Yoruba-G2P is a fully deterministic Python package for converting Yorùbá text → phoneme sequences, with correct tones, nasal handling, affricates, and labial-velars.

It outputs:

  • IPA dictionary
  • ASCII-safe dictionary (for MFA, ESPnet, Kaldi)
  • Phoneset file
  • Lexicon statistics
  • CLI + Python API
  • Works on any Yoruba transcript
  • ✔ No ML training required → fully rule-based + Epitran-backed

Installation

From PyPI (recommended)

pip install yoruba-g2p

From GitHub

pip install git+https://github.com/<your-username>/yoruba-g2p.git

Quick Start (Python API)

from yoruba_g2p import YorG2P

g2p = YorG2P()
#edit these
print(g2p.to_ipa("ọ̀yọ́"))
print(g2p.to_ascii("ọ̀mọ́"))

Output:

['ɔ_L', 'm', 'ɔ_H']
['O_L', 'm', 'O_H']

Another example:

g2p.to_ipa("àwọn")
# ['a_L', 'w', 'ɔ_M', 'n']

Command-line Interface (CLI)

Convert a sentence:

yoruba-g2p --ipa "àwọn ọmọ ń lọ"
yoruba-g2p --ascii "àwọn ọmọ ń lọ"

Build lexicons from .lab transcripts:

yoruba-g2p build-lexicon \
  --lab-dir data/lab/train \
  --out-dir dict/

You will get:

dict/ipa.dict
dict/ascii.dict
dict/phoneset.txt
dict/stats.json

All MFA-ready.


What Yoruba-G2P Produces

1. IPA Dictionary

ọ̀mọ́    ɔ_L m ɔ_H
jẹ́      d͡ʒ ɛ_H
àwọn     a_L w ɔ_M n

2. ASCII Dictionary

ọ̀mọ́    O_L m O_H
jẹ́      dZ e_H
àwọn     a_L w O_M n

3. Phoneset (phoneset.txt)

a_M
a_H
a_L
e_M
e_H
e_L
ɛ_M
ɛ_H
ɛ_L
i_M
i_H
i_L
o_M
o_H
o_L
ɔ_M
ɔ_H
ɔ_L
kp
gb
s
t
d
m
n
n_H
n_L
...

4. Stats (stats.json)

{
  "num_words": 5478,
  "problem_words": 2,
  "phoneset_size": 41
}

Theory Behind Yoruba-G2P

Yoruba tone is lexical, and vowels carry tone:

Mark Tone Examples
´ H ó, é, á
` L ò, è, à
none M o, e, a
ń, ǹ syllabic nasal with tone ńlá, ǹkan

The engine performs:

  1. Unicode-normalization (NFC)

  2. Orthographic vowel + tone extraction

  3. IPA transliteration via Epitran

  4. IPA segmentation (phones: vowels, consonants, digraphs)

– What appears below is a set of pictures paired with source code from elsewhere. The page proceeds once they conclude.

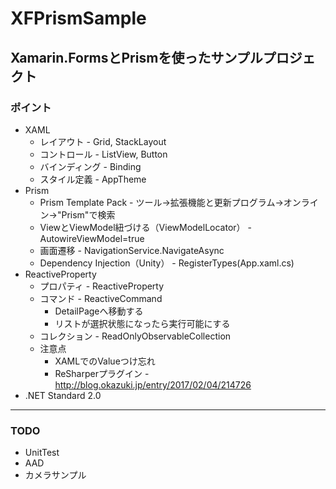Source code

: # XFPrismSample
## Xamarin.FormsとPrismを使ったサンプルプロジェクト
### ポイント
- XAML
    - レイアウト - Grid, StackLayout
    - コントロール - ListView, Button
    - バインディング - Binding
    - スタイル定義 - AppTheme
- Prism
    - Prism Template Pack - ツール→拡張機能と更新プログラム→オンライン→"Prism"で検索
    - ViewとViewModel紐づける（ViewModelLocator） - AutowireViewModel=true
    - 画面遷移 - NavigationService.NavigateAsync
    - Dependency Injection（Unity） - RegisterTypes(App.xaml.cs)
- ReactiveProperty
    - プロパティ - ReactiveProperty
    - コマンド - ReactiveCommand
        - DetailPageへ移動する
        - リストが選択状態になったら実行可能にする
    - コレクション - ReadOnlyObservableCollection
    - 注意点
        - XAMLでのValueつけ忘れ
        - ReSharperプラグイン - http://blog.okazuki.jp/entry/2017/02/04/214726
- .NET Standard 2.0
---
### TODO
- UnitTest
- AAD
- カメラサンプル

  5. Tone reattachment using your vowel map

    • Guarantees correct H/M/L tones
  6. Handling:

    • nasal vowels (ɛ̃ → ɛ_M + n)
    • syllabic nasals (ń → n_H, ǹ → n_L, decomposed forms)
    • affricates (d͡ʒ, t͡ʃ)
    • labial-velars (kp, gb)

Outputs IPA or ASCII-friendly phones (e.g., kp, gb, dZ).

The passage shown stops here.